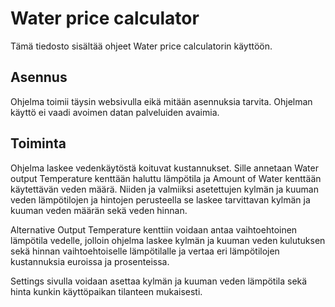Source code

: # Water price calculator

Tämä tiedosto sisältää ohjeet Water price calculatorin käyttöön.

## Asennus
Ohjelma toimii täysin websivulla eikä mitään asennuksia tarvita. Ohjelman käyttö ei vaadi avoimen datan palveluiden avaimia.

## Toiminta
Ohjelma laskee vedenkäytöstä koituvat kustannukset. Sille annetaan Water output Temperature kenttään haluttu lämpötila ja
Amount of Water kenttään käytettävän veden määrä. Niiden ja valmiiksi asetettujen kylmän ja kuuman veden lämpötilojen ja
hintojen perusteella se laskee tarvittavan kylmän ja kuuman veden määrän sekä veden hinnan. 

  Alternative Output Temperature kenttiin voidaan antaa vaihtoehtoinen lämpötila vedelle, jolloin ohjelma laskee 
kylmän ja kuuman veden kulutuksen sekä hinnan vaihtoehtoiselle lämpötilalle ja vertaa eri lämpötilojen kustannuksia euroissa ja prosenteissa.  

  Settings sivulla voidaan asettaa kylmän ja kuuman veden lämpötila sekä hinta kunkin käyttöpaikan tilanteen mukaisesti. 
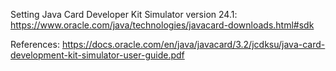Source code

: Setting Java Card Developer Kit Simulator version 24.1: https://www.oracle.com/java/technologies/javacard-downloads.html#sdk

References: https://docs.oracle.com/en/java/javacard/3.2/jcdksu/java-card-development-kit-simulator-user-guide.pdf


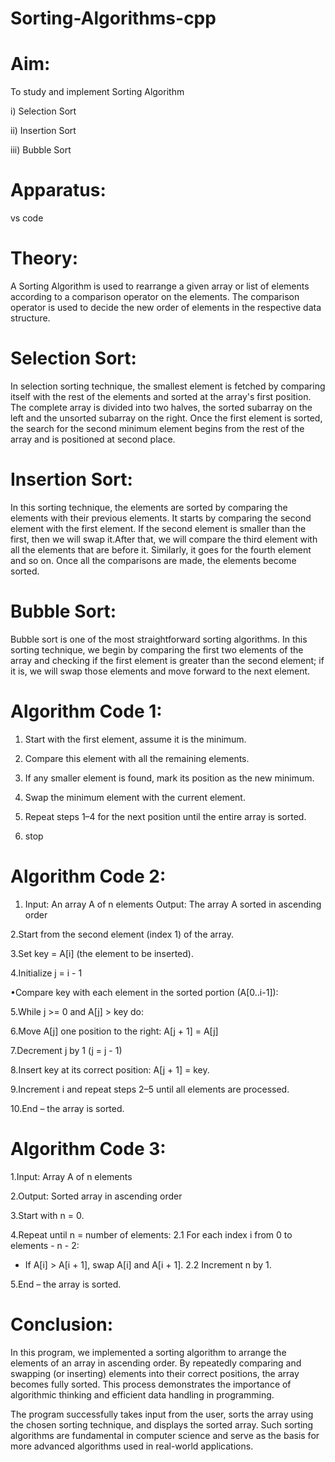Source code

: # Sorting-Algorithms-cpp
# Aim: 
To study and implement Sorting Algorithm

i) Selection Sort

ii) Insertion Sort

iii) Bubble Sort

# Apparatus:
vs code 

# Theory:

A Sorting Algorithm is used to rearrange a given array or list of elements according to a comparison operator on the elements. The comparison operator is used to decide the new order of elements in the respective data structure.

# Selection Sort:

In selection sorting technique, the smallest element is fetched by comparing itself with the rest of the elements and sorted at the array's first position. The complete array is divided into two halves, the sorted subarray on the left and the unsorted subarray on the right. Once the first element is sorted, the search for the second minimum element begins from the rest of the array and is positioned at second place.

# Insertion Sort:

In this sorting technique, the elements are sorted by comparing the elements with their previous elements. It starts by comparing the second element with the first element. If the second element is smaller than the first, then we will swap it.After that, we will compare the third element with all the elements that are before it. Similarly, it goes for the fourth element and so on. Once all the comparisons are made, the elements become sorted.

# Bubble Sort:

Bubble sort is one of the most straightforward sorting algorithms. In this sorting technique, we begin by comparing the first two elements of the array and checking if the first element is greater than the second element; if it is, we will swap those elements and move forward to the next element.

# Algorithm Code 1:

1. Start with the first element, assume it is the minimum.

2. Compare this element with all the remaining elements.

3. If any smaller element is found, mark its position as the new minimum.

4. Swap the minimum element with the current element.

5. Repeat steps 1–4 for the next position until the entire array is sorted.

6. stop

# Algorithm Code 2:
  
1. Input: An array A of n elements
Output: The array A sorted in ascending order

2.Start from the second element (index 1) of the array.

3.Set key = A[i] (the element to be inserted).

4.Initialize j = i - 1

•Compare key with each element in the sorted portion (A[0..i-1]):

5.While j >= 0 and A[j] > key do:

6.Move A[j] one position to the right: A[j + 1] = A[j]

7.Decrement j by 1 (j = j - 1)

8.Insert key at its correct position: A[j + 1] = key.

9.Increment i and repeat steps 2–5 until all elements are processed.

10.End – the array is sorted.

# Algorithm Code 3:

1.Input: Array A of n elements

2.Output: Sorted array in ascending order

3.Start with n = 0.

4.Repeat until n = number of elements:
2.1 For each index i from 0 to elements - n - 2:
- If A[i] > A[i + 1], swap A[i] and A[i + 1].
2.2 Increment n by 1.

5.End – the array is sorted.

# Conclusion:

In this program, we implemented a sorting algorithm to arrange the elements of an array in ascending order. By repeatedly comparing and swapping (or inserting) elements into their correct positions, the array becomes fully sorted. This process demonstrates the importance of algorithmic thinking and efficient data handling in programming.

The program successfully takes input from the user, sorts the array using the chosen sorting technique, and displays the sorted array. Such sorting algorithms are fundamental in computer science and serve as the basis for more advanced algorithms used in real-world applications.




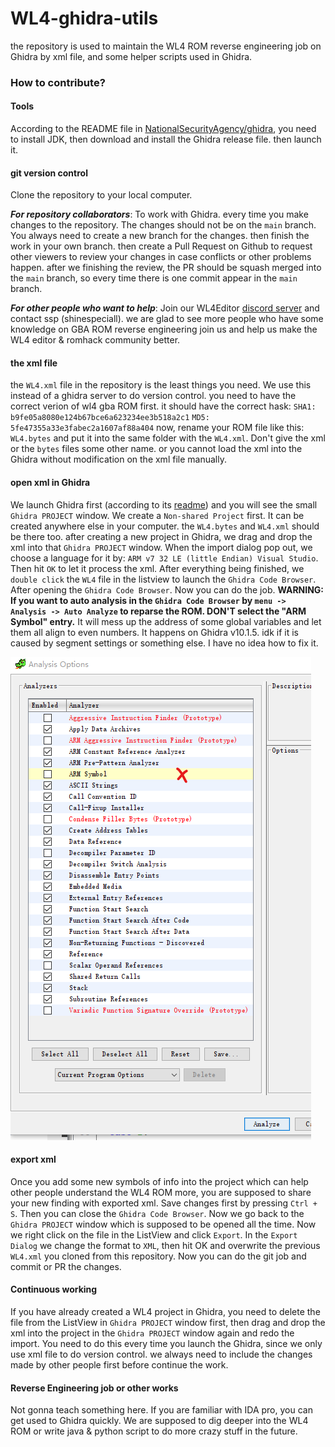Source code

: # WL4-ghidra-utils
the repository is used to maintain the WL4 ROM reverse engineering job on Ghidra by xml file, and some helper scripts used in Ghidra.

### How to contribute? 
#### Tools
According to the README file in [NationalSecurityAgency/ghidra](https://github.com/NationalSecurityAgency/ghidra), you need to install JDK, then download and install the Ghidra release file. then launch it.

#### git version control
Clone the repository to your local computer.

***For repository collaborators***: To work with Ghidra. every time you make changes to the repository. The changes should not be on the `main` branch. You always need to create a new branch for the changes. then finish the work in your own branch. then create a Pull Request on Github to request other viewers to review your changes in case conflicts or other problems happen. after we finishing the review, the PR should be squash merged into the `main` branch, so every time there is one commit appear in the `main` branch.

***For other people who want to help***: Join our WL4Editor [discord server](https://discord.gg/EQ6JhvP) and contact ssp (shinespeciall). we are glad to see more people who have some knowledge on GBA ROM reverse engineering join us and help us make the WL4 editor & romhack community better.

#### the xml file
the `WL4.xml` file in the repository is the least things you need. We use this instead of a ghidra server to do version control.
you need to have the correct verion of wl4 gba ROM first. it should have the correct hask:
`SHA1: b9fe05a8080e124b67bce6a623234ee3b518a2c1`
`MD5: 5fe47355a33e3fabec2a1607af88a404`
now, rename your ROM file like this: `WL4.bytes` and put it into the same folder with the `WL4.xml`. Don't give the xml or the `bytes` files some other name. or you cannot load the xml into the Ghidra without modification on the xml file manually.

#### open xml in Ghidra
We launch Ghidra first (according to its [readme](https://github.com/NationalSecurityAgency/ghidra)) and you will see the small `Ghidra PROJECT` window. We create a `Non-shared Project` first. It can be created anywhere else in your computer. the `WL4.bytes` and `WL4.xml` should be there too.
after creating a new project in Ghidra, we drag and drop the xml into that `Ghidra PROJECT` window. When the import dialog pop out, we choose a language for it by: `ARM v7 32 LE (little Endian) Visual Studio`. Then hit `OK` to let it process the xml. After everything being finished, we `double click` the `WL4` file in the listview to launch the `Ghidra Code Browser`.
After opening the `Ghidra Code Browser`. Now you can do the job. **WARNING: If you want to auto analysis in the `Ghidra Code Browser` by `menu -> Analysis -> Auto Analyze` to reparse the ROM. DON'T select the "ARM Symbol" entry.** It will mess up the address of some global variables and let them all align to even numbers. It happens on Ghidra v10.1.5. idk if it is caused by segment settings or something else. I have no idea how to fix it.

![WL4Editor sample image](images/DONTLetGhidraToAnalyzeARMSymbol.png)

#### export xml
Once you add some new symbols of info into the project which can help other people understand the WL4 ROM more, you are supposed to share your new finding with exported xml. Save changes first by pressing `Ctrl + S`. Then you can close the `Ghidra Code Browser`. Now we go back to the `Ghidra PROJECT` window which is supposed to be opened all the time. Now we right click on the file in the ListView and click `Export`. In the `Export Dialog` we change the format to `XML`, then hit OK and overwrite the previous `WL4.xml` you cloned from this repository.
Now you can do the git job and commit or PR the changes.

#### Continuous working
If you have already created a WL4 project in Ghidra, you need to delete the file from the ListView in `Ghidra PROJECT` window first, then drag and drop the xml into the project in the `Ghidra PROJECT` window again and redo the import. You need to do this every time you launch the Ghidra, since we only use xml file to do version control. we always need to include the changes made by other people first before continue the work.

#### Reverse Engineering job or other works
Not gonna teach something here. If you are familiar with IDA pro, you can get used to Ghidra quickly. We are supposed to dig deeper into the WL4 ROM or write java & python script to do more crazy stuff in the future.
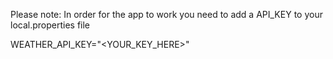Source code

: 
Please note:
In order for the app to work you need to add a API_KEY to your local.properties file

WEATHER_API_KEY="<YOUR_KEY_HERE>"
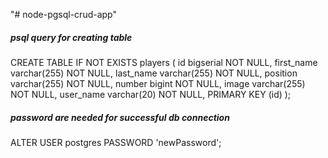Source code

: "# node-pgsql-crud-app" 


##### psql query for creating table
CREATE TABLE IF NOT EXISTS players (
  id bigserial NOT NULL,
  first_name varchar(255) NOT NULL,
  last_name varchar(255) NOT NULL,
  position varchar(255) NOT NULL,
  number bigint NOT NULL,
  image varchar(255) NOT NULL,
  user_name varchar(20) NOT NULL,
  PRIMARY KEY (id)
);


##### password are needed for successful db connection
ALTER USER postgres PASSWORD 'newPassword';
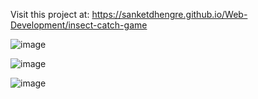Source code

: Visit this project at: https://sanketdhengre.github.io/Web-Development/insect-catch-game

![image](https://github.com/SanketDhengre/Web-Development/assets/83276393/9b1fed95-857b-4f70-a1e2-3a8d22d0f9d2)

![image](https://github.com/SanketDhengre/Web-Development/assets/83276393/94031687-ed27-486d-94bb-7b48b1fb536c)

![image](https://github.com/SanketDhengre/Web-Development/assets/83276393/51949bcf-163d-4403-a037-45594e88f626)


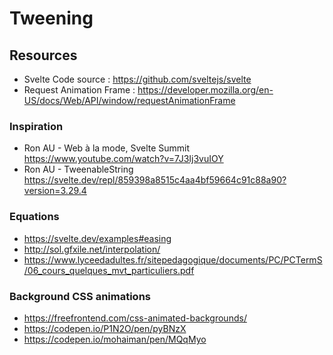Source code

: # Tweening

## Resources 

* Svelte Code source : https://github.com/sveltejs/svelte
* Request Animation Frame : https://developer.mozilla.org/en-US/docs/Web/API/window/requestAnimationFrame


### Inspiration
* Ron AU - Web à la mode, Svelte Summit https://www.youtube.com/watch?v=7J3Ij3vuIOY
* Ron AU - TweenableString https://svelte.dev/repl/859398a8515c4aa4bf59664c91c88a90?version=3.29.4



### Equations
* https://svelte.dev/examples#easing
* http://sol.gfxile.net/interpolation/
* https://www.lyceedadultes.fr/sitepedagogique/documents/PC/PCTermS/06_cours_quelques_mvt_particuliers.pdf


### Background CSS animations
* https://freefrontend.com/css-animated-backgrounds/
* https://codepen.io/P1N2O/pen/pyBNzX
* https://codepen.io/mohaiman/pen/MQqMyo
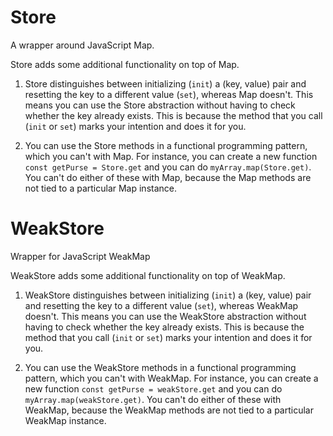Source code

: # Store

A wrapper around JavaScript Map.

Store adds some additional functionality on top of Map.

1. Store distinguishes between initializing (`init`) a (key,
   value) pair and resetting the key to a different value (`set`),
   whereas Map doesn't. This means you can use the Store
   abstraction without having to check whether the key already exists.
   This is because the method that you call (`init` or `set`) marks
   your intention and does it for you.

2. You can use the Store methods in a functional programming
   pattern, which you can't with Map. For instance, you can create
   a new function `const getPurse = Store.get` and you can do
   `myArray.map(Store.get)`. You can't do either of these with
   Map, because the Map methods are not tied to a particular
   Map instance.

# WeakStore

Wrapper for JavaScript WeakMap

WeakStore adds some additional functionality on top of WeakMap.

1. WeakStore distinguishes between initializing (`init`) a (key,
   value) pair and resetting the key to a different value (`set`),
   whereas WeakMap doesn't. This means you can use the WeakStore
   abstraction without having to check whether the key already exists.
   This is because the method that you call (`init` or `set`) marks
   your intention and does it for you.

2. You can use the WeakStore methods in a functional programming
   pattern, which you can't with WeakMap. For instance, you can create
   a new function `const getPurse = weakStore.get` and you can do
   `myArray.map(weakStore.get)`. You can't do either of these with
   WeakMap, because the WeakMap methods are not tied to a particular
   WeakMap instance.
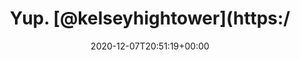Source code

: ---
retweeted: false
source: <a href="http://twitter.com/#!/download/ipad" rel="nofollow">Twitter for iPad</a>
entities:
  hashtags: []
  symbols: []
  user_mentions:
  - name: Kelsey Hightower
    screen_name: kelseyhightower
    indices:
    - '5'
    - '21'
    id_str: '159822053'
    id: '159822053'
  urls:
  - url: https://t.co/nG0BWwNSyN
    expanded_url: https://futurism.com/too-many-monoliths
    display_url: futurism.com/too-many-monol…
    indices:
    - '34'
    - '57'
  - url: https://t.co/Fpd4ZxukCl
    expanded_url: https://twitter.com/kelseyhightower/status/940259898331238402
    display_url: twitter.com/kelseyhightowe…
    indices:
    - '58'
    - '81'
display_text_range:
- '0'
- '81'
favorite_count: '3'
id_str: '1336050678771355648'
truncated: false
retweet_count: '0'
id: '1336050678771355648'
possibly_sensitive: false
created_at: Mon Dec 07 20:51:19 +0000 2020
favorited: false
full_text: 'Yup. [@kelseyhightower](https://twitter.com/kelseyhightower) called it:'
lang: en
quote_url: https://twitter.com/kelseyhightower/status/940259898331238402
tags:
- pesos:twitter
date: '2020-12-07T20:51:19+00:00'
src: https://twitter.com/bascht/status/1336050678771355648
original_url: https://twitter.com/bascht/status/1336050678771355648
type: twitter_tweet
text: 'Yup. [@kelseyhightower](https://twitter.com/kelseyhightower) called it:'
title: Yup. [@kelseyhightower](https:/

---
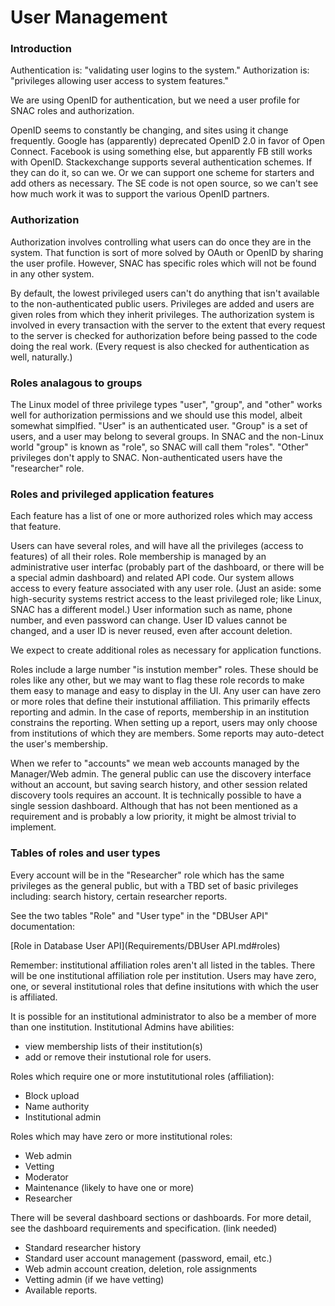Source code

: # User Management

### Introduction

Authentication is: "validating user logins to the system." Authorization is: "privileges
allowing user access to system features."

We are using OpenID for authentication, but we need a user profile for SNAC roles and authorization. 

OpenID seems to constantly be changing, and sites using it change frequently. Google has (apparently)
deprecated OpenID 2.0 in favor of Open Connect. Facebook is using something else, but apparently FB still
works with OpenID. Stackexchange supports several authentication schemes. If they can do it, so can we. Or we
can support one scheme for starters and add others as necessary. The SE code is not open source, so we can't
see how much work it was to support the various OpenID partners.

### Authorization

Authorization involves controlling what users can do once they are in the system. That function is sort of
more solved by OAuth or OpenID by sharing the user profile. However, SNAC has specific roles which will not be
found in any other system.

By default, the lowest privileged users can't do anything that isn't available to the non-authenticated public
users. Privileges are added and users are given roles from which they inherit privileges. The authorization
system is involved in every transaction with the server to the extent that every request to the server is
checked for authorization before being passed to the code doing the real work. (Every request is also checked
for authentication as well, naturally.)

### Roles analagous to groups

The Linux model of three privilege types "user", "group", and "other" works well for authorization permissions
and we should use this model, albeit somewhat simplfied.  "User" is an authenticated user. "Group" is a set of
users, and a user may belong to several groups. In SNAC and the non-Linux world "group" is known as "role", so
SNAC will call them "roles". "Other" privileges don't apply to SNAC. Non-authenticated users have the
"researcher" role.

### Roles and privileged application features

Each feature has a list of one or more authorized roles which may access that feature.

Users can have several roles, and will have all the privileges (access to features) of all their roles. Role
membership is managed by an administrative user interfac (probably part of the dashboard, or there will be a
special admin dashboard) and related API code. Our system allows access to every feature associated with any
user role. (Just an aside: some high-security systems restrict access to the least privileged role; like
Linux, SNAC has a different model.) User information such as name, phone number, and even password can
change. User ID values cannot be changed, and a user ID is never reused, even after account deletion.

We expect to create additional roles as necessary for application functions.

Roles include a large number "is instution member" roles. These should be roles like any other, but we may
want to flag these role records to make them easy to manage and easy to display in the UI. Any user can have
zero or more roles that define their instutional affiliation. This primarily effects reporting and admin. In
the case of reports, membership in an institution constrains the reporting. When setting up a report, users
may only choose from institutions of which they are members. Some reports may auto-detect the user's
membership.

When we refer to "accounts" we mean web accounts managed by the Manager/Web admin. The general
public can use the discovery interface without an account, but saving search history, and other
session related discovery tools requires an account. It is technically possible to have a single session
dashboard. Although that has not been mentioned as a requirement and is probably a low priority, it might be
almost trivial to implement.

### Tables of roles and user types

Every account will be in the "Researcher" role which has the same privileges as the general public, but with a
TBD set of basic privileges including: search history, certain researcher reports.

See the two tables "Role" and "User type" in the "DBUser API" documentation:

[Role in Database User API](Requirements/DBUser API.md#roles)

Remember: institutional affiliation roles aren't all listed in the tables. There will be one institutional
affiliation role per institution. Users may have zero, one, or several institutional roles that define
insitutions with which the user is affiliated.

It is possible for an institutional administrator to also be a member of more than one
institution. Institutional Admins have abilities:

- view membership lists of their institution(s)
- add or remove their instutional role for users.

Roles which require one or more instutitutional roles (affiliation):

- Block upload
- Name authority
- Institutional admin

Roles which may have zero or more institutional roles:

- Web admin
- Vetting
- Moderator
- Maintenance (likely to have one or more)
- Researcher


There will be several dashboard sections or dashboards. For more detail, see the dashboard requirements and
specification. (link needed)

- Standard researcher history
- Standard user account management (password, email, etc.)
- Web admin account creation, deletion, role assignments
- Vetting admin (if we have vetting)
- Available reports.
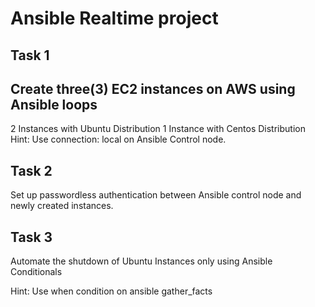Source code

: # Ansible Realtime project
## Task 1
## Create three(3) EC2 instances on AWS using Ansible loops

2 Instances with Ubuntu Distribution
1 Instance with Centos Distribution
Hint: Use connection: local on Ansible Control node.

## Task 2
Set up passwordless authentication between Ansible control node and newly created instances.

## Task 3 
Automate the shutdown of Ubuntu Instances only using Ansible Conditionals

Hint: Use when condition on ansible gather_facts
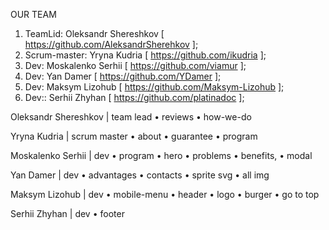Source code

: OUR TEAM

1. TeamLid: Oleksandr Shereshkov [ https://github.com/AleksandrSherehkov ];
2. Scrum-master: Yryna Kudria [ https://github.com/ikudria ];
3. Dev: Moskalenko Serhii [ https://github.com/viamur ];
4. Dev: Yan Damer [ https://github.com/YDamer ];
5. Dev: Maksym Lizohub [ https://github.com/Maksym-Lizohub ];
6. Dev:: Serhii Zhyhan [ https://github.com/platinadoc ];

Oleksandr Shereshkov | team lead • reviews • how-we-do

Yryna Kudria | scrum master • about • guarantee • program

Moskalenko Serhii | dev • program • hero • problems • benefits, • modal

Yan Damer | dev • advantages • contacts • sprite svg • all img

Maksym Lizohub | dev • mobile-menu • header • logo • burger • go to top

Serhii Zhyhan | dev • footer
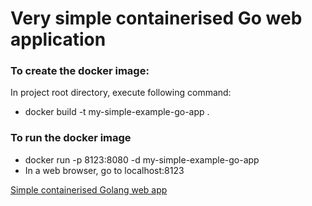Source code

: # Very simple containerised Go web application

### To create the docker image:
In project root directory, execute following command:
* docker build -t my-simple-example-go-app .
  
### To run the docker image
* docker run -p 8123:8080 -d my-simple-example-go-app
* In a web browser, go to localhost:8123

[Simple containerised Golang web app](https://tutorialedge.net/golang/go-docker-tutorial/)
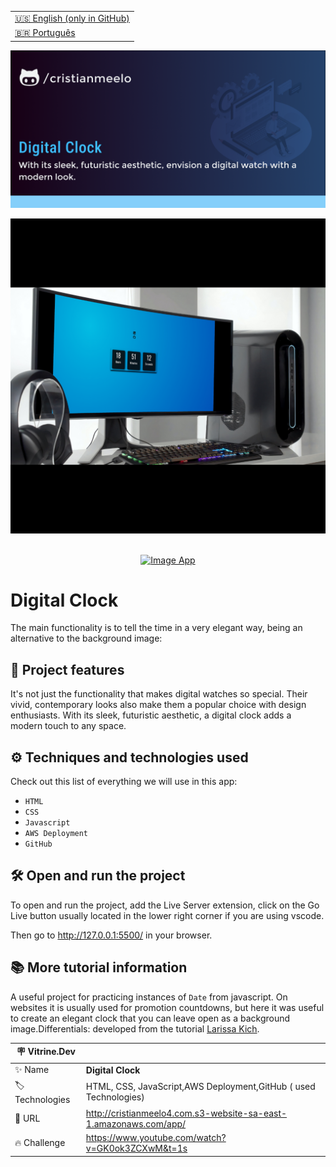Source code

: <table align="right">
  <tr>
    <td>
      <a href="README-en.md">🇺🇸 English (only in GitHub)</a>
    </td>
  </tr>
  <tr>
    <td>
      <a href="README.md">🇧🇷 Português</a>
    </td>
  </tr>
</table>

![](https://github.com/cristianmeelo/js-app-digital-clock/blob/development/thumbnail-en.png?raw=truevitrinedev)

![](https://github.com/cristianmeelo/js-app-digital-clock/blob/main/thumbnail-mockup.png?raw=true)

<br/>

<div align="center">
<a href="http://cristianmeelo4.com.s3-website-sa-east-1.amazonaws.com/">
  <img src="https://img.shields.io/badge/-check%20here-lightgrey"
  alt="Image App" >
</a>
</div>

# Digital Clock

The main functionality is to tell the time in a very elegant way, being an alternative to the background image:


## 🔨 Project features

It's not just the functionality that makes digital watches so special. Their vivid, contemporary looks also make them a popular choice with design enthusiasts. With its sleek, futuristic aesthetic, a digital clock adds a modern touch to any space.

## ⚙️ Techniques and technologies used

Check out this list of everything we will use in this app:

- `HTML`
- `CSS`
- `Javascript`
- `AWS Deployment`
- `GitHub`

## 🛠️ Open and run the project

To open and run the project, add the Live Server extension, click on the Go Live button usually located in the lower right corner if you are using vscode.

Then go to http://127.0.0.1:5500/ in your browser.

## 📚 More tutorial information

A useful project for practicing instances of `Date` from javascript. On websites it is usually used for promotion countdowns, but here it was useful to create an elegant clock that you can leave open as a background image.Differentials: developed from the tutorial [Larissa Kich](https://github.com/Larissakich/relogiodigital).

| :placard: Vitrine.Dev |                                                                   |
| --------------------- | ----------------------------------------------------------------- |
| :sparkles: Name       | **Digital Clock**                                                 |
| :label: Technologies  | HTML, CSS, JavaScript,AWS Deployment,GitHub ( used Technologies)  |
| :rocket: URL          | http://cristianmeelo4.com.s3-website-sa-east-1.amazonaws.com/app/ |
| :fire: Challenge      | https://www.youtube.com/watch?v=GK0ok3ZCXwM&t=1s                  |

--------

◆ ACTION ITEM
Without any pictures, reproduce the lines from the first one in the material through the line that has "hintojen perusteella se", exactly as they appear.

◆ RESULT OF THIS TASK
Source code

: # Water price calculator

Tämä tiedosto sisältää ohjeet Water price calculatorin käyttöön.

## Asennus
Ohjelma toimii täysin websivulla eikä mitään asennuksia tarvita. Ohjelman käyttö ei vaadi avoimen datan palveluiden avaimia.

## Toiminta
Ohjelma laskee vedenkäytöstä koituvat kustannukset. Sille annetaan Water output Temperature kenttään haluttu lämpötila ja
Amount of Water kenttään käytettävän veden määrä. Niiden ja valmiiksi asetettujen kylmän ja kuuman veden lämpötilojen ja
hintojen perusteella se laskee tarvittavan kylmän ja kuuman veden määrän sekä veden hinnan. 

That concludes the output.